In my 30 year investment career, I have seen several meltdowns; some rapid crashes like the ones in 1987 and 2001 (following the 9/11 attack) and slow torturous declines like in the late seventies due to inflation and in the early nineties caused by the last real estate collapse in North America. Some of these were local problems in America or Asia (1998 currency crisis) while others were global. In several of these, the problems were likened to the 1929 crash followed by a depression. The most ironical example of this was a book written by Prof Ravi
Batra, "the coming depression of 1990". The wise Prof followed his own medicine and sold his NY condo for $200K in 1990 and moved to a rental. His Condo recently sold for over $2.5 Million. Similar calls are being made
today.
I too was shaken out of some of my positions during some of these; like the Multi Unit investment real estate I held, had to be liquidated to balance my debt equity ratio back in 1994 and disposed of
Nortel at around $48 in 1998 before it went up to over $120 in 2000. Some of these turned out to be a fortuitously good decision like
Nortel but majority of selling after a market has collapsed, was simply a bad idea.

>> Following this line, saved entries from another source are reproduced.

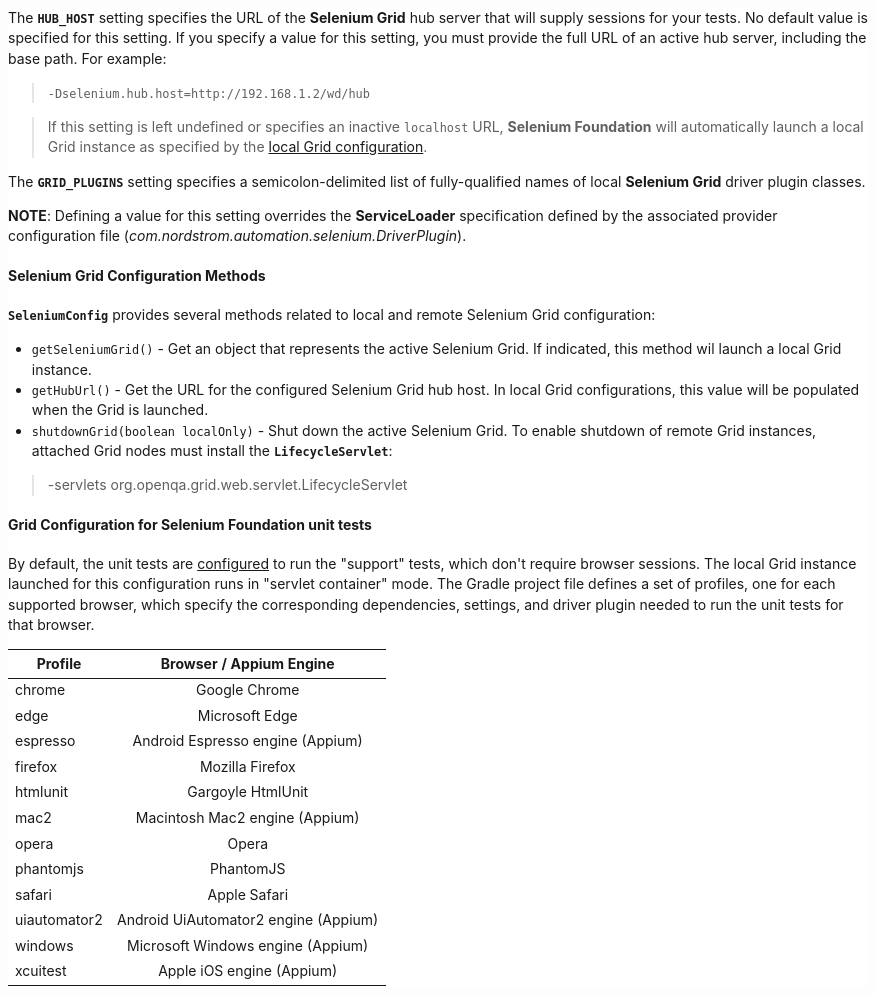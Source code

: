 The **`HUB_HOST`** setting specifies the URL of the **Selenium Grid** hub server that will supply sessions for your tests. No default value is specified for this setting. If you specify a value for this setting, you must provide the full URL of an active hub server, including the base path. For example:

> `-Dselenium.hub.host=http://192.168.1.2/wd/hub`

> If this setting is left undefined or specifies an inactive `localhost` URL, **Selenium Foundation** will automatically launch a local Grid instance as specified by the [local Grid configuration](LocalGridConfiguration.md).

The **`GRID_PLUGINS`** setting specifies a semicolon-delimited list of fully-qualified names of local **Selenium Grid** driver plugin classes.

**NOTE**: Defining a value for this setting overrides the **ServiceLoader** specification defined by the associated provider configuration file (_com.nordstrom.automation.selenium.DriverPlugin_).

#### Selenium Grid Configuration Methods 

**`SeleniumConfig`** provides several methods related to local and remote Selenium Grid configuration:

* `getSeleniumGrid()` - Get an object that represents the active Selenium Grid. If indicated, this method wil launch a local Grid instance.
* `getHubUrl()` - Get the URL for the configured Selenium Grid hub host. In local Grid configurations, this value will be populated when the Grid is launched.
* `shutdownGrid(boolean localOnly)` - Shut down the active Selenium Grid. To enable shutdown of remote Grid instances, attached Grid nodes must install the **`LifecycleServlet`**:

> -servlets org.openqa.grid.web.servlet.LifecycleServlet

#### Grid Configuration for Selenium Foundation unit tests

By default, the unit tests are [configured](LocalGridConfiguration.md) to run the "support" tests, which don't require browser sessions. The local Grid instance launched for this configuration runs in "servlet container" mode. The Gradle project file defines a set of profiles, one for each supported browser, which specify the corresponding dependencies, settings, and driver plugin needed to run the unit tests for that browser.

| Profile | Browser / Appium Engine |
| --- |:---:|
| chrome | Google Chrome |
| edge | Microsoft Edge |
| espresso | Android Espresso engine (Appium) |
| firefox | Mozilla Firefox |
| htmlunit | Gargoyle HtmlUnit |
| mac2 | Macintosh Mac2 engine (Appium) |
| opera | Opera |
| phantomjs | PhantomJS |
| safari | Apple Safari |
| uiautomator2 | Android UiAutomator2 engine (Appium) |
| windows | Microsoft Windows engine (Appium) |
| xcuitest | Apple iOS engine (Appium) |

My lesson was simply that given time assets you hold will come back and go higher as long as they can avoid bankruptcy.
So, today I go through my portfolios again and again and ask the question whether the holdings can last the down cycle. If yes, I hold. If doubtful I sell and hold on to cash until there is good reason to buy. There is no scarcity of things to buy, like Warren Buffet has declared by spending his hard cash into the likes of General Electric, Goldman Sachs and Constellation Energy. First two of these are also on my buy list and so are Caterpillar, 3M, Deere, Exxon, to name just a few. But the real opportunity lies in income producing preferred shares and bonds as there is considerable market
inefficiency in this group due to credit concerns. These can yield as high as 8% while government bonds offer less than 4%.